Oauth2 replies 400 with no useful error message

[juliofarah]

Hi! I've been working on an integration with Asana and realized that there is no internal helper function for Oauth2-based authentication like there was on the first major version of the node client.

When I try to use the Oauth2 endpoints documented here https://developers.asana.com/docs/oauth#pkce-oauth-extension I always get a 400 with no useful error message.

Here's my auth code:

    const redirectUri = `${process.env.NEXT_PUBLIC_OAUTH_REDIRECT_URI}/asana`;

    const body = {
      grant_type: 'authorization_code',
      client_id: process.env.ASANA_CLIENT_ID,
      client_secret: process.env.ASANA_CLIENT_SECRET,
      redirect_uri: redirectUri,
      code: req.query.code,
    };

    const config = {
      headers: {
        'Content-Type': 'application/x-www-form-urlencoded',
      },
    };

    const tokenResponse = await axios.post(`https://app.asana.com/-/oauth_token`, body, config);

This is what the response looks like:

{
   "message":"Request failed with status code 400",
   "name":"AxiosError",
   "config":{
      "transitional":{
         "silentJSONParsing":true,
         "forcedJSONParsing":true,
         "clarifyTimeoutError":false
      },
      "transformRequest":[
         null
      ],
      "transformResponse":[
         null
      ],
      "timeout":0,
      "xsrfCookieName":"XSRF-TOKEN",
      "xsrfHeaderName":"X-XSRF-TOKEN",
      "maxContentLength":-1,
      "maxBodyLength":-1,
      "env":{
         
      },
      "headers":{
         "Accept":"application/json, text/plain, */*",
         "Content-Type":"application/x-www-form-urlencoded",
         "User-Agent":"axios/0.27.2",
         "Content-Length":244
      },
      "method":"post",
      "url":"https://app.asana.com/-/oauth_token",
      "data":"{\"grant_type\":\"authorization_code\",\"client_id\":\"<REDACTED>\",\"client_secret\":\"<REDACTED>\",\"redirect_uri\":\"<REDCATED>/oauth/asana\",\"code\":\"<REDACTED>\"}"
   },
   "code":"ERR_BAD_REQUEST",
   "status":400
}

Am I missing something obvious here?

[jv-asana]

Hi @juliofarah,

That's correct.

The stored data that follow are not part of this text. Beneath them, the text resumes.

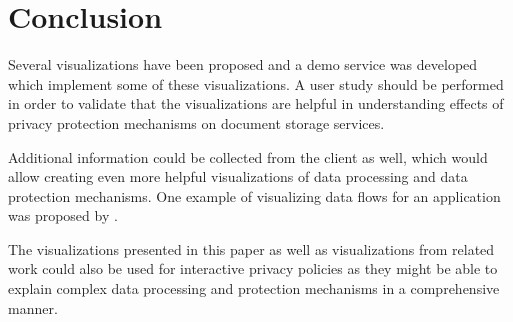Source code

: \section{Conclusion}
Several visualizations have been proposed and a demo service was developed which implement some of these visualizations.
A user study should be performed in order to validate that the visualizations are helpful in understanding effects of privacy protection mechanisms on document storage services.

Additional information could be collected from the client as well, which would allow creating even more helpful visualizations of data processing and data protection mechanisms.
One example of visualizing data flows for an application was proposed by \textcite{DBLP:conf/nordsec/Kani-ZabihiH11}.

The visualizations presented in this paper as well as visualizations from related work could also be used for interactive privacy policies as they might be able to explain complex data processing and protection mechanisms in a comprehensive manner.
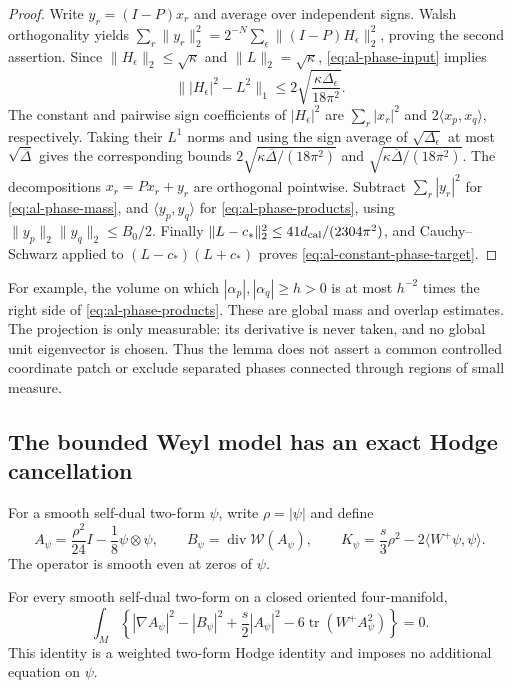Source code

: \begin{proof}
Write $y_r=(I-P)x_r$ and average over independent signs.  Walsh
orthogonality yields
$\sum_r\|y_r\|_2^2=2^{-N}\sum_\epsilon\|(I-P)H_\epsilon\|_2^2$,
proving the second assertion.  Since $\|H_\epsilon\|_2\le\sqrt\kappa$
and $\|L\|_2=\sqrt\kappa$, \eqref{eq:al-phase-input} implies
\[
 \||H_\epsilon|^2-L^2\|_1
 \le2\sqrt{\frac{\kappa\Delta_\epsilon}{18\pi^2}}.
\]
The constant and pairwise sign coefficients of $|H_\epsilon|^2$ are
$\sum_r|x_r|^2$ and $2\langle x_p,x_q\rangle$, respectively.
Taking their $L^1$ norms and using the sign average of
$\sqrt{\Delta_\epsilon}$ at most $\sqrt{\overline\Delta}$ gives
the corresponding bounds $2\sqrt{\kappa\overline\Delta/(18\pi^2)}$
and $\sqrt{\kappa\overline\Delta/(18\pi^2)}$.
The decompositions $x_r=Px_r+y_r$ are orthogonal pointwise.
Subtract $\sum_r|y_r|^2$ for \eqref{eq:al-phase-mass}, and
$\langle y_p,y_q\rangle$ for \eqref{eq:al-phase-products}, using
$\|y_p\|_2\|y_q\|_2\le B_0/2$.
Finally $\|L-c_*\|_2^2\le41d_{\rm cal}/(2304\pi^2)$, and
Cauchy--Schwarz applied to $(L-c_*)(L+c_*)$ proves
\eqref{eq:al-constant-phase-target}.
\end{proof}

For example, the volume on which $|\alpha_p|,|\alpha_q|\ge h>0$
is at most $h^{-2}$ times the right side of
\eqref{eq:al-phase-products}.  These are global mass and overlap
estimates.  The projection is only measurable: its derivative is never
taken, and no global unit eigenvector is chosen.  Thus the lemma does
not assert a common controlled coordinate patch or exclude separated
phases connected through regions of small measure.

\subsection{The bounded Weyl model has an exact Hodge cancellation}

For a smooth self-dual two-form $\psi$, write $\rho=|\psi|$ and define
\begin{equation}\label{eq:al-polynomial-model}
 A_\psi=\frac{\rho^2}{24}I-\frac18\psi\otimes\psi,
 \qquad B_\psi=\operatorname{div}\mathcal W(A_\psi),
 \qquad K_\psi=\frac{s}{3}\rho^2-2\langle W^+\psi,\psi\rangle.
\end{equation}
The operator is smooth even at zeros of $\psi$.

\begin{lemma}\label{lem:al-hodge-cancellation}
For every smooth self-dual two-form on a closed oriented four-manifold,
\begin{equation}\label{eq:al-model-identity}
 \int_M\left\{|\nabla A_\psi|^2-|B_\psi|^2
       +\frac{s}{2}|A_\psi|^2
       -6\operatorname{tr}(W^+A_\psi^2)\right\}=0.
\end{equation}
This identity is a weighted two-form Hodge identity and imposes no
additional equation on $\psi$.
\end{lemma}

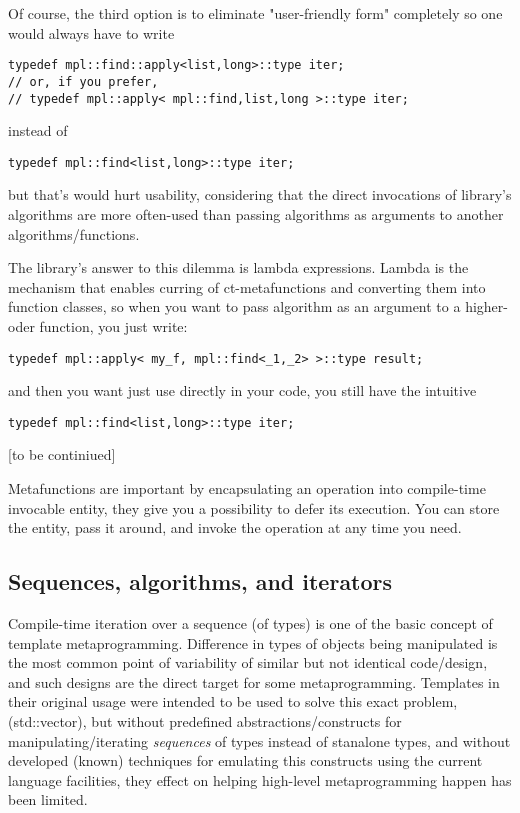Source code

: \documentclass{netobjectdays}
\begin{document}
Of course, the third option is to eliminate 
"user-friendly form" completely so one would always 
have to write

{\footnotesize
\begin{verbatim}
typedef mpl::find::apply<list,long>::type iter;
// or, if you prefer,
// typedef mpl::apply< mpl::find,list,long >::type iter;
\end{verbatim}
}

instead of 

{\footnotesize
\begin{verbatim}
typedef mpl::find<list,long>::type iter;
\end{verbatim}
}

but that's would hurt usability, considering that the direct 
invocations of library's algorithms are more often-used than 
passing algorithms as arguments to another 
algorithms/functions. 

The library's answer to this dilemma is lambda expressions. 
Lambda is the mechanism that enables curring of 
ct-metafunctions and converting them into function classes, 
so when you want to pass  algorithm as an argument 
to a higher-oder function, you just write:

{\footnotesize
\begin{verbatim}
typedef mpl::apply< my_f, mpl::find<_1,_2> >::type result;
\end{verbatim}
}

and then you want just use  directly in your code, 
you still have the intuitive

{\footnotesize
\begin{verbatim}
typedef mpl::find<list,long>::type iter;
\end{verbatim}
}


[to be continiued]


Metafunctions are important by encapsulating an operation into 
compile-time invocable entity, they give you a possibility to 
defer its execution. You can store the entity, pass it around, 
and invoke the operation at any time you need.

\subsection{Sequences, algorithms, and iterators}

Compile-time iteration over a sequence (of types) is one of 
the basic concept of template metaprogramming. Difference in 
types of objects being manipulated is the most common point 
of variability of similar but not identical code/design, and 
such designs are the direct target for some metaprogramming. 
Templates in their original usage were intended to be used to 
solve this exact problem, (std::vector), but without predefined 
abstractions/constructs for manipulating/iterating 
\emph{sequences} of types instead of stanalone types, and 
without developed (known) techniques for emulating this 
constructs using the current language facilities, they effect 
on helping high-level metaprogramming happen has been limited. 
\end{document}
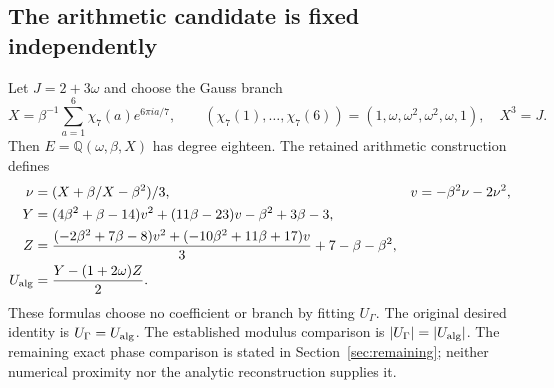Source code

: \documentclass[11pt]{article}
\theoremstyle{definition}\newtheorem{definition}[theorem]{Definition}
\theoremstyle{remark}\newtheorem{remark}[theorem]{Remark}
\begin{document}
\subsection{The arithmetic candidate is fixed independently}
Let $J=2+3\omega$ and choose the Gauss branch
\[
 X=\beta^{-1}\sum_{a=1}^{6}\chi_7(a)e^{6\pi ia/7},\qquad
 (\chi_7(1),\ldots,\chi_7(6))=(1,\omega,\omega^2,\omega^2,\omega,1),\quad X^3=J.
\]
Then $E=\mathbb Q(\omega,\beta,X)$ has degree eighteen. The retained arithmetic construction defines
\begin{align*}
 \nu&=(X+\beta/X-\beta^2)/3,&v&=-\beta^2\nu-2\nu^2,\\
 Y&=(4\beta^2+\beta-14)v^2+(11\beta-23)v-\beta^2+3\beta-3,\\
 Z&=\frac{(-2\beta^2+7\beta-8)v^2+(-10\beta^2+11\beta+17)v}{3}
       +7-\beta-\beta^2,\\
 U_{\rm alg}&=\frac{Y-(1+2\omega)Z}{2}.
\end{align*}
These formulas choose no coefficient or branch by fitting $U_\Gamma$. The original desired identity is $U_\Gamma=U_{\rm alg}$. The established modulus comparison is $|U_\Gamma|=|U_{\rm alg}|$. The remaining exact phase comparison is stated in Section~\ref{sec:remaining}; neither numerical proximity nor the analytic reconstruction supplies it.










\appendix



\end{document}
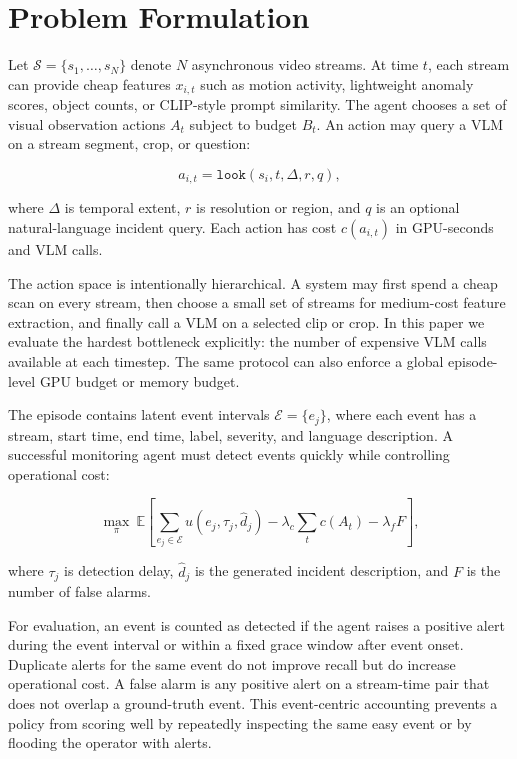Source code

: \section{Problem Formulation}

Let $\mathcal{S}=\{s_1,\ldots,s_N\}$ denote $N$ asynchronous video streams. At time $t$, each stream can provide cheap features $x_{i,t}$ such as motion activity, lightweight anomaly scores, object counts, or CLIP-style prompt similarity. The agent chooses a set of visual observation actions $A_t$ subject to budget $B_t$. An action may query a VLM on a stream segment, crop, or question:

\[
a_{i,t} = \texttt{look}(s_i, t, \Delta, r, q),
\]

where $\Delta$ is temporal extent, $r$ is resolution or region, and $q$ is an optional natural-language incident query. Each action has cost $c(a_{i,t})$ in GPU-seconds and VLM calls.

The action space is intentionally hierarchical. A system may first spend a cheap scan on every stream, then choose a small set of streams for medium-cost feature extraction, and finally call a VLM on a selected clip or crop. In this paper we evaluate the hardest bottleneck explicitly: the number of expensive VLM calls available at each timestep. The same protocol can also enforce a global episode-level GPU budget or memory budget.

The episode contains latent event intervals $\mathcal{E}=\{e_j\}$, where each event has a stream, start time, end time, label, severity, and language description. A successful monitoring agent must detect events quickly while controlling operational cost:

\[
\max_{\pi} \ \mathbb{E}\left[\sum_{e_j \in \mathcal{E}} u(e_j, \tau_j, \hat{d}_j) - \lambda_c \sum_t c(A_t) - \lambda_f F\right],
\]

where $\tau_j$ is detection delay, $\hat{d}_j$ is the generated incident description, and $F$ is the number of false alarms.

For evaluation, an event is counted as detected if the agent raises a positive alert during the event interval or within a fixed grace window after event onset. Duplicate alerts for the same event do not improve recall but do increase operational cost. A false alarm is any positive alert on a stream-time pair that does not overlap a ground-truth event. This event-centric accounting prevents a policy from scoring well by repeatedly inspecting the same easy event or by flooding the operator with alerts.

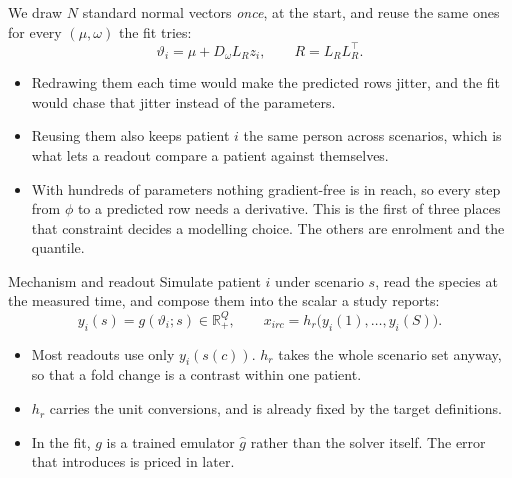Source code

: \documentclass[10pt,aspectratio=169]{beamer}
\newcommand{\Tr}{^{\!\top}}
\begin{document}
\begin{frame}[t]
  We draw $N$ standard normal vectors \emph{once}, at the start, and reuse the
  same ones for every $(\mu,\omega)$ the fit tries:
  \[ \vartheta_i = \mu + D_\omega L_R z_i, \qquad R = L_R L_R\Tr . \]
  \begin{itemize}\setlength\itemsep{8pt}
    \item Redrawing them each time would make the predicted rows jitter, and the
      fit would chase that jitter instead of the parameters.
    \item Reusing them also keeps patient $i$ the same person across scenarios,
      which is what lets a readout compare a patient against themselves.
    \item With hundreds of parameters nothing gradient-free is in reach, so
      every step from $\phi$ to a predicted row needs a derivative. This is the
      first of three places that constraint decides a modelling choice. The
      others are enrolment and the quantile.
  \end{itemize}
\end{frame}

\begin{frame}[t]{Mechanism and readout}
  Simulate patient $i$ under scenario $s$, read the species at the measured
  time, and compose them into the scalar a study reports:
  \[
    y_i(s) = g(\vartheta_i;s) \in \mathbb{R}^Q_+ ,
    \qquad
    x_{irc} = h_r\big(y_i(1),\dots,y_i(S)\big).
  \]
  \begin{itemize}
    \item Most readouts use only $y_i(s(c))$. $h_r$ takes the whole scenario set
      anyway, so that a fold change is a contrast within one patient.
    \item $h_r$ carries the unit conversions, and is already fixed by the target
      definitions.
    \item In the fit, $g$ is a trained emulator $\widehat g$ rather than the
      solver itself. The error that introduces is priced in later.
  \end{itemize}
\end{frame}
\end{document}

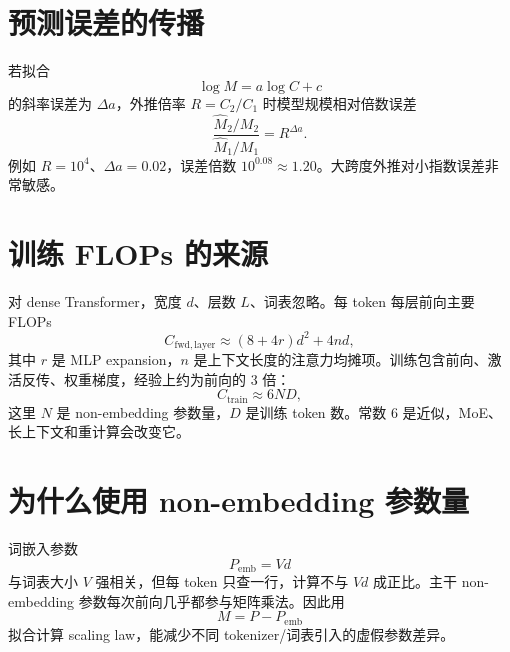 \documentclass[UTF8,12pt,a4paper,fontset=none]{ctexart}
\numberwithin{equation}{section}
\begin{document}
\section{预测误差的传播}
若拟合
\begin{equation}
 \log M=a\log C+c
\end{equation}
的斜率误差为 $\Delta a$，外推倍率 $R=C_2/C_1$ 时模型规模相对倍数误差
\begin{equation}
 \frac{\widehat M_2/M_2}{\widehat M_1/M_1}=R^{\Delta a}.
\end{equation}
例如 $R=10^4$、$\Delta a=0.02$，误差倍数 $10^{0.08}\approx1.20$。大跨度外推对小指数误差非常敏感。

\section{训练 FLOPs 的来源}
对 dense Transformer，宽度 $d$、层数 $L$、词表忽略。每 token 每层前向主要 FLOPs
\begin{equation}
 C_{\mathrm{fwd,layer}}
 \approx(8+4r)d^2+4nd,
\end{equation}
其中 $r$ 是 MLP expansion，$n$ 是上下文长度的注意力均摊项。训练包含前向、激活反传、权重梯度，经验上约为前向的 3 倍：
\begin{equation}
 C_{\mathrm{train}}\approx6ND,
\end{equation}
这里 $N$ 是 non-embedding 参数量，$D$ 是训练 token 数。常数 6 是近似，MoE、长上下文和重计算会改变它。

\section{为什么使用 non-embedding 参数量}
词嵌入参数
\begin{equation}
 P_{\mathrm{emb}}=Vd
\end{equation}
与词表大小 $V$ 强相关，但每 token 只查一行，计算不与 $Vd$ 成正比。主干 non-embedding 参数每次前向几乎都参与矩阵乘法。因此用
\begin{equation}
 M=P-P_{\mathrm{emb}}
\end{equation}
拟合计算 scaling law，能减少不同 tokenizer/词表引入的虚假参数差异。
\end{document}
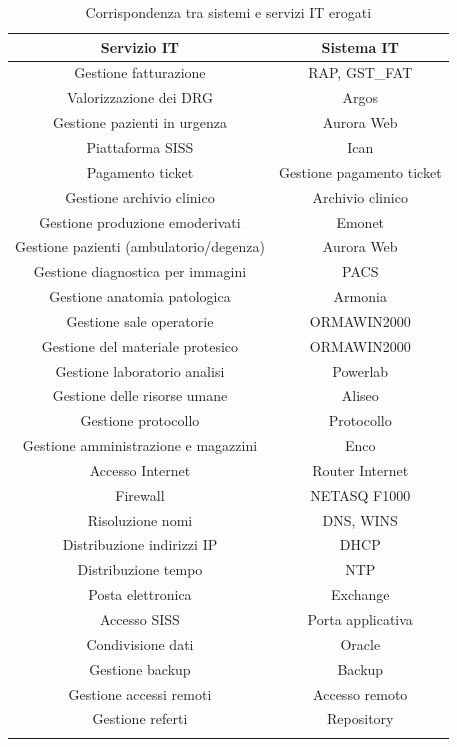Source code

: \documentclass[12pt, a4paper, titlepage]{report}
\begin{document}
		\begin{longtable}{| c | c |}
				\hline
				\textbf{Servizio IT} & \textbf{Sistema IT} \\ \hline
				Gestione fatturazione & RAP, GST\_FAT \\ \hline
				Valorizzazione dei DRG & Argos \\ \hline
				Gestione pazienti in urgenza & Aurora Web\\ \hline
				Piattaforma SISS & Ican \\ \hline
				Pagamento ticket & Gestione pagamento ticket \\ \hline
				Gestione archivio clinico & Archivio clinico \\ \hline
				Gestione produzione emoderivati & Emonet \\ \hline
				Gestione pazienti (ambulatorio/degenza) & Aurora Web \\ \hline
				Gestione diagnostica per immagini & PACS \\ \hline
				Gestione anatomia patologica & Armonia \\ \hline
				Gestione sale operatorie & ORMAWIN2000 \\ \hline
				Gestione del materiale protesico & ORMAWIN2000\\ \hline
				Gestione laboratorio analisi & Powerlab \\ \hline
				Gestione delle risorse umane & Aliseo \\ \hline
				Gestione protocollo & Protocollo \\ \hline
				Gestione amministrazione e magazzini & Enco \\ \hline
				Accesso Internet & Router Internet \\ \hline
				Firewall & NETASQ F1000 \\ \hline
				Risoluzione nomi & DNS, WINS \\ \hline
				Distribuzione indirizzi IP & DHCP \\ \hline
				Distribuzione tempo & NTP \\ \hline
				Posta elettronica & Exchange \\ \hline
				Accesso SISS & Porta applicativa \\ \hline
				Condivisione dati & Oracle \\ \hline
				Gestione backup & Backup \\ \hline
				Gestione accessi remoti & Accesso remoto\\ \hline
				Gestione referti & Repository\\ \hline
				\caption{Corrispondenza tra sistemi e servizi IT erogati}
		\end{longtable}
		
\end{document}
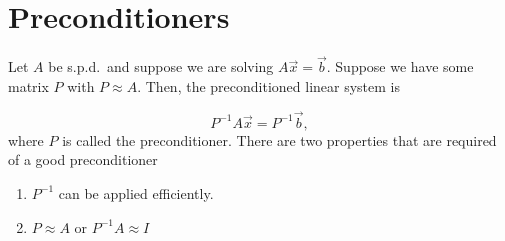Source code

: \section{Preconditioners}

Let $A$ be s.p.d.\ and suppose we are solving $A\vec{x}=\vec{b}$. Suppose we have some matrix $P$ with $P\approx A$. Then, the preconditioned linear system is

\begin{equation*}
    P^{-1}A\vec{x} = P^{-1}\vec{b},
\end{equation*}
where $P$ is called the preconditioner. There are two properties that are required of a good preconditioner

\begin{enumerate}[1)]
    \item $P^{-1}$ can be applied efficiently.
    \item $P\approx A$ or $P^{-1}A\approx I$
\end{enumerate}

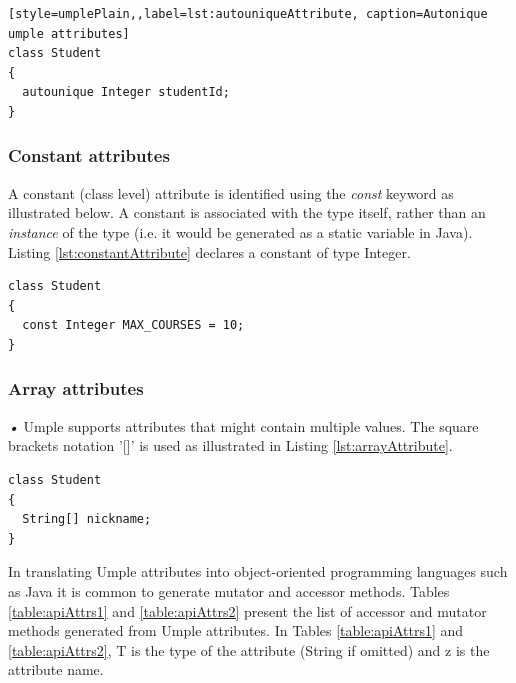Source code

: \begin{lstlisting}[style=umplePlain,,label=lst:autouniqueAttribute, caption=Autonique umple attributes]
class Student 
{
  autounique Integer studentId;
}
\end{lstlisting}

\subsubsection{Constant attributes}
A constant (class level) attribute is identified using the \textit{const} keyword as illustrated below. A constant is associated with the type itself, rather than an \textit{instance} of the type (i.e. it would be generated as a static variable in Java). Listing \ref{lst:constantAttribute} declares a constant of type Integer. 

\begin{lstlisting}[style=umplePlain,label=lst:constantAttribute, caption=Constants in Umple]
class Student 
{
  const Integer MAX_COURSES = 10;
}
\end{lstlisting}

\subsubsection{Array attributes}\emph{•}
Umple supports attributes that might contain multiple values. The square brackets notation '[]' is used as illustrated in Listing \ref{lst:arrayAttribute}.

\begin{lstlisting}[style=umplePlain,label=lst:arrayAttribute, caption=Array attributes]
class Student 
{
  String[] nickname;
}
\end{lstlisting}

In translating Umple attributes into object-oriented programming languages such as Java it is common to generate mutator and accessor methods. Tables \ref{table:apiAttrs1} and \ref{table:apiAttrs2} present the list of accessor and mutator methods generated from Umple attributes. In Tables \ref{table:apiAttrs1} and \ref{table:apiAttrs2}, T is the type of the attribute (String if omitted) and z is the attribute name.	

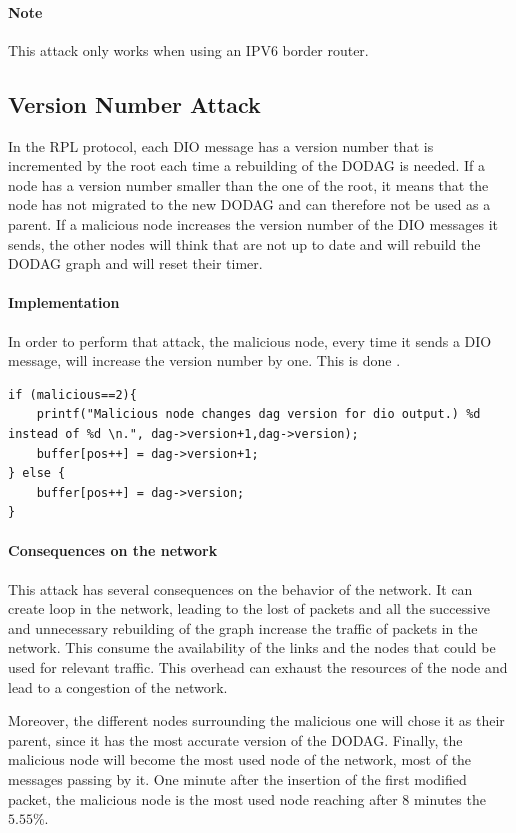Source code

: \documentclass{report}
\begin{document}
\paragraph{Note} This attack only works when using an IPV6 border router.


\subsection{Version Number Attack}
In the \textsc{RPL} protocol, each \textsc{DIO} message has a version number that is
incremented by the root each time a rebuilding of the \textsc{DODAG} is needed.
If a node has a version number smaller than the one of the root, it
means that the node has not migrated to the new \textsc{DODAG} and can therefore
not be used as a parent. If a malicious node increases the version
number of the \textsc{DIO} messages it sends, the other nodes will think that are
not up to date and will rebuild the \textsc{DODAG} graph and will reset their
timer.

\paragraph{Implementation}
In order to perform that attack, the malicious node, every time it sends
a \textsc{DIO} message, will increase the version number by one. This is done .

\begin{lstlisting}[caption={Version number attack done in
the rpl-icmp6.c file in the method dis\_output}]
if (malicious==2){
    printf("Malicious node changes dag version for dio output.) %d instead of %d \n.", dag->version+1,dag->version);
	buffer[pos++] = dag->version+1;
} else {
	buffer[pos++] = dag->version;
}
\end{lstlisting}

\paragraph{Consequences on the network}
This attack has several consequences on the behavior of the network. It
can create loop in the network, leading to the lost of packets and all
the successive and unnecessary rebuilding of the graph increase the
traffic of packets in the network. This consume the availability of the
links and the nodes that could be used for relevant traffic. This
overhead can exhaust the resources of the node and lead to a congestion
of the network. 


Moreover, the different nodes surrounding the malicious one will chose
it as their parent, since it has the most accurate version of the \textsc{DODAG}.
Finally, the malicious node will become the most used node of the
network, most of the messages passing by it. One minute after the
insertion of the first modified packet, the malicious node is the most
used node reaching after $8$ minutes the $5.55\%$. 
\end{document}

The new version of our node library does not have an internal helper function for OAuth-2 based authentication. We have had some issues with this internal helper function in the past with some of our other libraries so we didn't implement it for the new client library versions. Developers can use an external OAuth 2.0 library like passport-oauth2
to help them implement OAuth 2.0 for their app server. Or they could use a request library like axios and implement OAuth through there like you are. That being said, I'll take a note of this and bring this up with our team to see if we can add this feature back into a future update of our node library.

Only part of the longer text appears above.